== PROBLEM REQUIREMENTS ==
Would you set down the complete data below, exactly as shown?

== THE RECORDS ==
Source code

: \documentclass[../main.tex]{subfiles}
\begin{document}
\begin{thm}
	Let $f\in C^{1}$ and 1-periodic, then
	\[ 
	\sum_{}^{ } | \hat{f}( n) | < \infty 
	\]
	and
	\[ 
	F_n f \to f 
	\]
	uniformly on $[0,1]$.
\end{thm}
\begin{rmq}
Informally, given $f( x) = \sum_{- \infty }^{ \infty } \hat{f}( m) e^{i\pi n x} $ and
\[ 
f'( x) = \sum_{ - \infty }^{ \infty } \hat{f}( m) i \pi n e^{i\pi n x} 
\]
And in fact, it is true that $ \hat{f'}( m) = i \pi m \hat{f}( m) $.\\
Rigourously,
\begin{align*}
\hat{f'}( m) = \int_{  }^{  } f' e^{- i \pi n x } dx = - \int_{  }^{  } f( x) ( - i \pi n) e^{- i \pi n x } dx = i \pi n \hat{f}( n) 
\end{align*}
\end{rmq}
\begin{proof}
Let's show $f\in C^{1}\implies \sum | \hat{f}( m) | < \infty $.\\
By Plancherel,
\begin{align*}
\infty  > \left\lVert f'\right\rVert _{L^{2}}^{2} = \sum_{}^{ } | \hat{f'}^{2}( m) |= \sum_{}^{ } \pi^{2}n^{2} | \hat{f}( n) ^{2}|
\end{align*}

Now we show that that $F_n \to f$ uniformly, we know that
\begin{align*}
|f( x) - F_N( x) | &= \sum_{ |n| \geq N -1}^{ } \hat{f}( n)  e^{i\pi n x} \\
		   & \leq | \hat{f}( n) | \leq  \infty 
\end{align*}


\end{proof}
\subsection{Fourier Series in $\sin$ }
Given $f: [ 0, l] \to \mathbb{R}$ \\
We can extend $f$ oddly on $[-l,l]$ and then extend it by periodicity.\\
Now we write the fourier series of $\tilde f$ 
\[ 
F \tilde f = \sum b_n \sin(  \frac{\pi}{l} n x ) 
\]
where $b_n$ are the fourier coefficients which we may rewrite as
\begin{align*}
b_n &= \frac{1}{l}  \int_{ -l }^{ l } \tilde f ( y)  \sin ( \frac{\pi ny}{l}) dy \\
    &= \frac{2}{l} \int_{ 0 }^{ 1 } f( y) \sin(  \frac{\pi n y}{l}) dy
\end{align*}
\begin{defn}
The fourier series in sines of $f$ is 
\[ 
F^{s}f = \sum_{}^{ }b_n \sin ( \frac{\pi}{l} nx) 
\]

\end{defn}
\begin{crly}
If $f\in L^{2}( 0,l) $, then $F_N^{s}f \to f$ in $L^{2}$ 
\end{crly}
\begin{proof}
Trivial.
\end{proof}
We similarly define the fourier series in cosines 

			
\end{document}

== TASK OUTPUT ==
Source code

: \documentclass[../main.tex]{subfiles}
\begin{document}
\begin{thm}
	Let $f\in C^{1}$ and 1-periodic, then
	\[ 
	\sum_{}^{ } | \hat{f}( n) | < \infty 
	\]
	and
	\[ 
	F_n f \to f 
	\]
	uniformly on $[0,1]$.
\end{thm}
\begin{rmq}
Informally, given $f( x) = \sum_{- \infty }^{ \infty } \hat{f}( m) e^{i\pi n x} $ and
\[ 
f'( x) = \sum_{ - \infty }^{ \infty } \hat{f}( m) i \pi n e^{i\pi n x} 
\]
And in fact, it is true that $ \hat{f'}( m) = i \pi m \hat{f}( m) $.\\
Rigourously,
\begin{align*}
\hat{f'}( m) = \int_{  }^{  } f' e^{- i \pi n x } dx = - \int_{  }^{  } f( x) ( - i \pi n) e^{- i \pi n x } dx = i \pi n \hat{f}( n) 
\end{align*}
\end{rmq}
\begin{proof}
Let's show $f\in C^{1}\implies \sum | \hat{f}( m) | < \infty $.\\
By Plancherel,
\begin{align*}
\infty  > \left\lVert f'\right\rVert _{L^{2}}^{2} = \sum_{}^{ } | \hat{f'}^{2}( m) |= \sum_{}^{ } \pi^{2}n^{2} | \hat{f}( n) ^{2}|
\end{align*}

Now we show that that $F_n \to f$ uniformly, we know that
\begin{align*}
|f( x) - F_N( x) | &= \sum_{ |n| \geq N -1}^{ } \hat{f}( n)  e^{i\pi n x} \\
		   & \leq | \hat{f}( n) | \leq  \infty 
\end{align*}


\end{proof}
\subsection{Fourier Series in $\sin$ }
Given $f: [ 0, l] \to \mathbb{R}$ \\
We can extend $f$ oddly on $[-l,l]$ and then extend it by periodicity.\\
Now we write the fourier series of $\tilde f$ 
\[ 
F \tilde f = \sum b_n \sin(  \frac{\pi}{l} n x ) 
\]
where $b_n$ are the fourier coefficients which we may rewrite as
\begin{align*}
b_n &= \frac{1}{l}  \int_{ -l }^{ l } \tilde f ( y)  \sin ( \frac{\pi ny}{l}) dy \\
    &= \frac{2}{l} \int_{ 0 }^{ 1 } f( y) \sin(  \frac{\pi n y}{l}) dy
\end{align*}
\begin{defn}
The fourier series in sines of $f$ is 
\[ 
F^{s}f = \sum_{}^{ }b_n \sin ( \frac{\pi}{l} nx) 
\]

\end{defn}
\begin{crly}
If $f\in L^{2}( 0,l) $, then $F_N^{s}f \to f$ in $L^{2}$ 
\end{crly}
\begin{proof}
Trivial.
\end{proof}
We similarly define the fourier series in cosines 

			
\end{document}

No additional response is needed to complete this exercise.